## Task to carry out
Each image should be skipped while the records are restated word for word.

----- Provided data -----

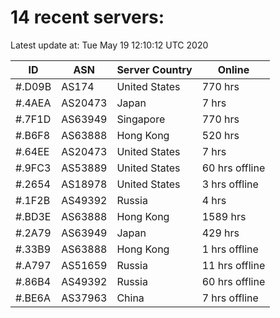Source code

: # 14 recent servers:

Latest update at: Tue May 19 12:10:12 UTC 2020

| ID | ASN | Server Country | Online |
| -- | --- | -------------- | ------ |
| #.D09B | AS174 | United States | 770 hrs |
| #.4AEA | AS20473 | Japan | 7 hrs |
| #.7F1D | AS63949 | Singapore | 770 hrs |
| #.B6F8 | AS63888 | Hong Kong | 520 hrs |
| #.64EE | AS20473 | United States | 7 hrs |
| #.9FC3 | AS53889 | United States | 60 hrs offline |
| #.2654 | AS18978 | United States | 3 hrs offline |
| #.1F2B | AS49392 | Russia | 4 hrs |
| #.BD3E | AS63888 | Hong Kong | 1589 hrs |
| #.2A79 | AS63949 | Japan | 429 hrs |
| #.33B9 | AS63888 | Hong Kong | 1 hrs offline |
| #.A797 | AS51659 | Russia | 11 hrs offline |
| #.86B4 | AS49392 | Russia | 60 hrs offline |
| #.BE6A | AS37963 | China | 7 hrs offline |

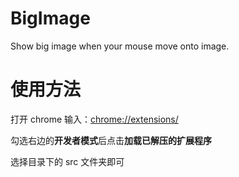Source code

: # BigImage

Show big image when your mouse move onto image.

# 使用方法

打开 chrome 输入：[chrome://extensions/](chrome://extensions)

勾选右边的**开发者模式**后点击**加载已解压的扩展程序**

选择目录下的 src 文件夹即可
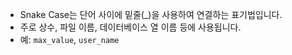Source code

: - Snake Case는 단어 사이에 밑줄(_)을 사용하여 연결하는 표기법입니다.
- 주로 상수, 파일 이름, 데이터베이스 열 이름 등에 사용됩니다.
- 예: `max_value`, `user_name`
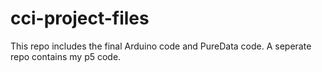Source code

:# cci-project-files
This repo includes the final Arduino code and PureData code.
A seperate repo contains my p5 code.
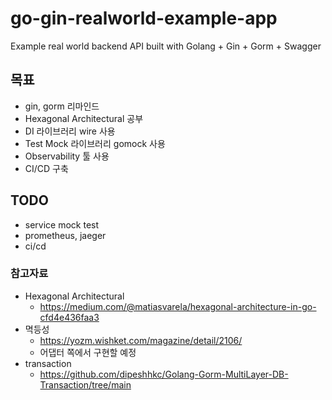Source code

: # go-gin-realworld-example-app

Example real world backend API built with Golang + Gin + Gorm + Swagger

## 목표

- gin, gorm 리마인드
- Hexagonal Architectural 공부
- DI 라이브러리 wire 사용
- Test Mock 라이브러리 gomock 사용
- Observability 툴 사용
- CI/CD 구축

## TODO

- service mock test
- prometheus, jaeger
- ci/cd

### 참고자료

- Hexagonal Architectural
  - https://medium.com/@matiasvarela/hexagonal-architecture-in-go-cfd4e436faa3
- 멱등성 
  - https://yozm.wishket.com/magazine/detail/2106/
  - 어댑터 쪽에서 구현할 예정
- transaction
  - https://github.com/dipeshhkc/Golang-Gorm-MultiLayer-DB-Transaction/tree/main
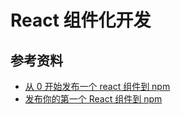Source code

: # React 组件化开发

## 参考资料

* [从 0 开始发布一个 react 组件到 npm](https://zhuanlan.zhihu.com/p/37366401)
* [发布你的第一个 React 组件到 npm](https://juejin.im/post/5b5c95b8e51d45191e0d1081)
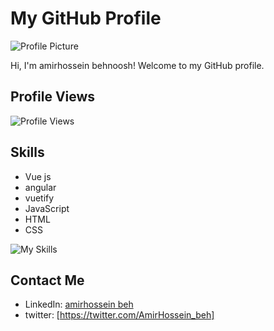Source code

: # My GitHub Profile

![Profile Picture](https://avatars.githubusercontent.com/u/128216541?s=96&v=4)

Hi, I'm amirhossein behnoosh! Welcome to my GitHub profile.

## Profile Views

![Profile Views](https://komarev.com/ghpvc/?username=amirhossein-beh)

## Skills

- Vue js 
- angular
- vuetify
- JavaScript
- HTML
- CSS

![My Skills](https://skillicons.dev/icons?i=js,ts,angular,html,css,scss,nodejs,vscode,vuejs,discord,github,git,vuetify,phpstorm,mysql)

## Contact Me

- LinkedIn: [amirhossein beh](https://www.linkedin.com/in/amir-hossein-behnoosh-04575b202/)
- twitter: [https://twitter.com/AmirHossein_beh]
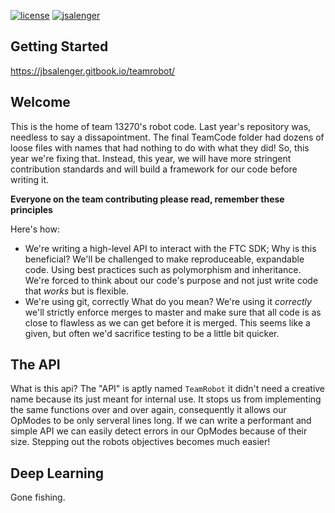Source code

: [![license](https://badgen.net/badge/license/Unlicense/blue)]()
[![jsalenger](https://circleci.com/gh/JSalenger/FTC13270-2020.svg?style=svg)](https://app.circleci.com/pipelines/github/JSalenger/FTC13270-2020)
## Getting Started
https://jbsalenger.gitbook.io/teamrobot/

## Welcome 
This is the home of team 13270's robot code. Last year's repository was, needless to say a dissapointment. The final TeamCode folder had dozens of loose files with names that had nothing to do with what they did! So, this year we're fixing that. Instead, this year, we will have more stringent contribution standards and will build a framework for our code before writing it. 

**Everyone on the team contributing please read, remember these principles**

Here's how: 
- We're writing a high-level API to interact with the FTC SDK;
     Why is this beneficial? 
	We'll be challenged to make reproduceable, expandable code. Using best practices such as polymorphism and inheritance. We're forced to think about our code's purpose and not just write code that *works* but is flexible. 
- We're using git, correctly
     What do you mean? 
     	We're using it *correctly* we'll strictly enforce merges to master and make sure that all code is as close to flawless as we can get before it is merged. This seems like a given, but often we'd sacrifice testing to be a little bit quicker. 
	
## The API 

What is this api? 
The "API" is aptly named `TeamRobot` it didn't need a creative name because its just meant for internal use. It stops us from implementing the same functions over and over again, consequently it allows our OpModes to be only serveral lines long. If we can write a performant and simple API we can easily detect errors in our OpModes because of their size. Stepping out the robots objectives becomes much easier! 

## Deep Learning
Gone fishing. 
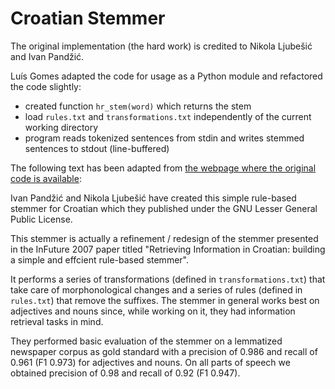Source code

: # Croatian Stemmer

The original implementation (the hard work) is credited to Nikola Ljubešić and Ivan Pandžić.

Luís Gomes adapted the code for usage as a Python module and refactored the code slightly:

- created function `hr_stem(word)` which returns the stem
- load `rules.txt` and `transformations.txt` independently of the current working directory
- program reads tokenized sentences from stdin and writes stemmed sentences to stdout (line-buffered)


The following text has been adapted from [the webpage where the original code is available](http://nlp.ffzg.hr/resources/tools/stemmer-for-croatian/):

Ivan Pandžić and Nikola Ljubešić have created this simple rule-based stemmer for Croatian which they published under the GNU Lesser General Public License.

This stemmer is actually a refinement / redesign of the stemmer presented in the InFuture 2007 paper titled "Retrieving Information in Croatian: building a simple and effcient rule-based stemmer".

It performs a series of transformations (defined in `transformations.txt`) that take care of morphonological changes and a series of rules (defined in `rules.txt`) that remove the suffixes. The stemmer in general works best on adjectives and nouns since, while working on it, they had information retrieval tasks in mind.

They performed basic evaluation of the stemmer on a lemmatized newspaper corpus as gold standard with a precision of 0.986 and recall of 0.961 (F1 0.973) for adjectives and nouns. On all parts of speech we obtained precision of 0.98 and recall of 0.92 (F1 0.947).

-----

## Answer box
Source code

: # 14 recent servers:

Latest update at: Tue May 19 12:10:12 UTC 2020

| ID | ASN | Server Country | Online |
| -- | --- | -------------- | ------ |
| #.D09B | AS174 | United States | 770 hrs |
| #.4AEA | AS20473 | Japan | 7 hrs |
| #.7F1D | AS63949 | Singapore | 770 hrs |
| #.B6F8 | AS63888 | Hong Kong | 520 hrs |
| #.64EE | AS20473 | United States | 7 hrs |
| #.9FC3 | AS53889 | United States | 60 hrs offline |
| #.2654 | AS18978 | United States | 3 hrs offline |
| #.1F2B | AS49392 | Russia | 4 hrs |
| #.BD3E | AS63888 | Hong Kong | 1589 hrs |
| #.2A79 | AS63949 | Japan | 429 hrs |
| #.33B9 | AS63888 | Hong Kong | 1 hrs offline |
| #.A797 | AS51659 | Russia | 11 hrs offline |
| #.86B4 | AS49392 | Russia | 60 hrs offline |
| #.BE6A | AS37963 | China | 7 hrs offline |

Source code

: # BigImage

Show big image when your mouse move onto image.

# 使用方法

打开 chrome 输入：[chrome://extensions/](chrome://extensions)

勾选右边的**开发者模式**后点击**加载已解压的扩展程序**

选择目录下的 src 文件夹即可
Source code

: - Snake Case는 단어 사이에 밑줄(_)을 사용하여 연결하는 표기법입니다.
- 주로 상수, 파일 이름, 데이터베이스 열 이름 등에 사용됩니다.
- 예: `max_value`, `user_name`
Source code

:# cci-project-files
This repo includes the final Arduino code and PureData code.
A seperate repo contains my p5 code.
Source code

: # go-gin-realworld-example-app

Example real world backend API built with Golang + Gin + Gorm + Swagger

## 목표

- gin, gorm 리마인드
- Hexagonal Architectural 공부
- DI 라이브러리 wire 사용
- Test Mock 라이브러리 gomock 사용
- Observability 툴 사용
- CI/CD 구축

## TODO

- service mock test
- prometheus, jaeger
- ci/cd

### 참고자료

- Hexagonal Architectural
  - https://medium.com/@matiasvarela/hexagonal-architecture-in-go-cfd4e436faa3
- 멱등성 
  - https://yozm.wishket.com/magazine/detail/2106/
  - 어댑터 쪽에서 구현할 예정
- transaction
  - https://github.com/dipeshhkc/Golang-Gorm-MultiLayer-DB-Transaction/tree/main
Source code

: # React 组件化开发

## 参考资料

* [从 0 开始发布一个 react 组件到 npm](https://zhuanlan.zhihu.com/p/37366401)
* [发布你的第一个 React 组件到 npm](https://juejin.im/post/5b5c95b8e51d45191e0d1081)
Source code

: # My GitHub Profile

![Profile Picture](https://avatars.githubusercontent.com/u/128216541?s=96&v=4)

Hi, I'm amirhossein behnoosh! Welcome to my GitHub profile.

## Profile Views

![Profile Views](https://komarev.com/ghpvc/?username=amirhossein-beh)

## Skills

- Vue js 
- angular
- vuetify
- JavaScript
- HTML
- CSS

![My Skills](https://skillicons.dev/icons?i=js,ts,angular,html,css,scss,nodejs,vscode,vuejs,discord,github,git,vuetify,phpstorm,mysql)

## Contact Me

- LinkedIn: [amirhossein beh](https://www.linkedin.com/in/amir-hossein-behnoosh-04575b202/)
- twitter: [https://twitter.com/AmirHossein_beh]
Source code

: [![license](https://badgen.net/badge/license/Unlicense/blue)]()
[![jsalenger](https://circleci.com/gh/JSalenger/FTC13270-2020.svg?style=svg)](https://app.circleci.com/pipelines/github/JSalenger/FTC13270-2020)
## Getting Started
https://jbsalenger.gitbook.io/teamrobot/

## Welcome 
This is the home of team 13270's robot code. Last year's repository was, needless to say a dissapointment. The final TeamCode folder had dozens of loose files with names that had nothing to do with what they did! So, this year we're fixing that. Instead, this year, we will have more stringent contribution standards and will build a framework for our code before writing it. 

**Everyone on the team contributing please read, remember these principles**

Here's how: 
- We're writing a high-level API to interact with the FTC SDK;
     Why is this beneficial? 
	We'll be challenged to make reproduceable, expandable code. Using best practices such as polymorphism and inheritance. We're forced to think about our code's purpose and not just write code that *works* but is flexible. 
- We're using git, correctly
     What do you mean? 
     	We're using it *correctly* we'll strictly enforce merges to master and make sure that all code is as close to flawless as we can get before it is merged. This seems like a given, but often we'd sacrifice testing to be a little bit quicker. 
	
## The API 

What is this api? 
The "API" is aptly named `TeamRobot` it didn't need a creative name because its just meant for internal use. It stops us from implementing the same functions over and over again, consequently it allows our OpModes to be only serveral lines long. If we can write a performant and simple API we can easily detect errors in our OpModes because of their size. Stepping out the robots objectives becomes much easier! 

## Deep Learning
Gone fishing. 
Source code

: # Croatian Stemmer

The original implementation (the hard work) is credited to Nikola Ljubešić and Ivan Pandžić.

Luís Gomes adapted the code for usage as a Python module and refactored the code slightly:

- created function `hr_stem(word)` which returns the stem
- load `rules.txt` and `transformations.txt` independently of the current working directory
- program reads tokenized sentences from stdin and writes stemmed sentences to stdout (line-buffered)


The following text has been adapted from [the webpage where the original code is available](http://nlp.ffzg.hr/resources/tools/stemmer-for-croatian/):

Ivan Pandžić and Nikola Ljubešić have created this simple rule-based stemmer for Croatian which they published under the GNU Lesser General Public License.

This stemmer is actually a refinement / redesign of the stemmer presented in the InFuture 2007 paper titled "Retrieving Information in Croatian: building a simple and effcient rule-based stemmer".

It performs a series of transformations (defined in `transformations.txt`) that take care of morphonological changes and a series of rules (defined in `rules.txt`) that remove the suffixes. The stemmer in general works best on adjectives and nouns since, while working on it, they had information retrieval tasks in mind.

They performed basic evaluation of the stemmer on a lemmatized newspaper corpus as gold standard with a precision of 0.986 and recall of 0.961 (F1 0.973) for adjectives and nouns. On all parts of speech we obtained precision of 0.98 and recall of 0.92 (F1 0.947).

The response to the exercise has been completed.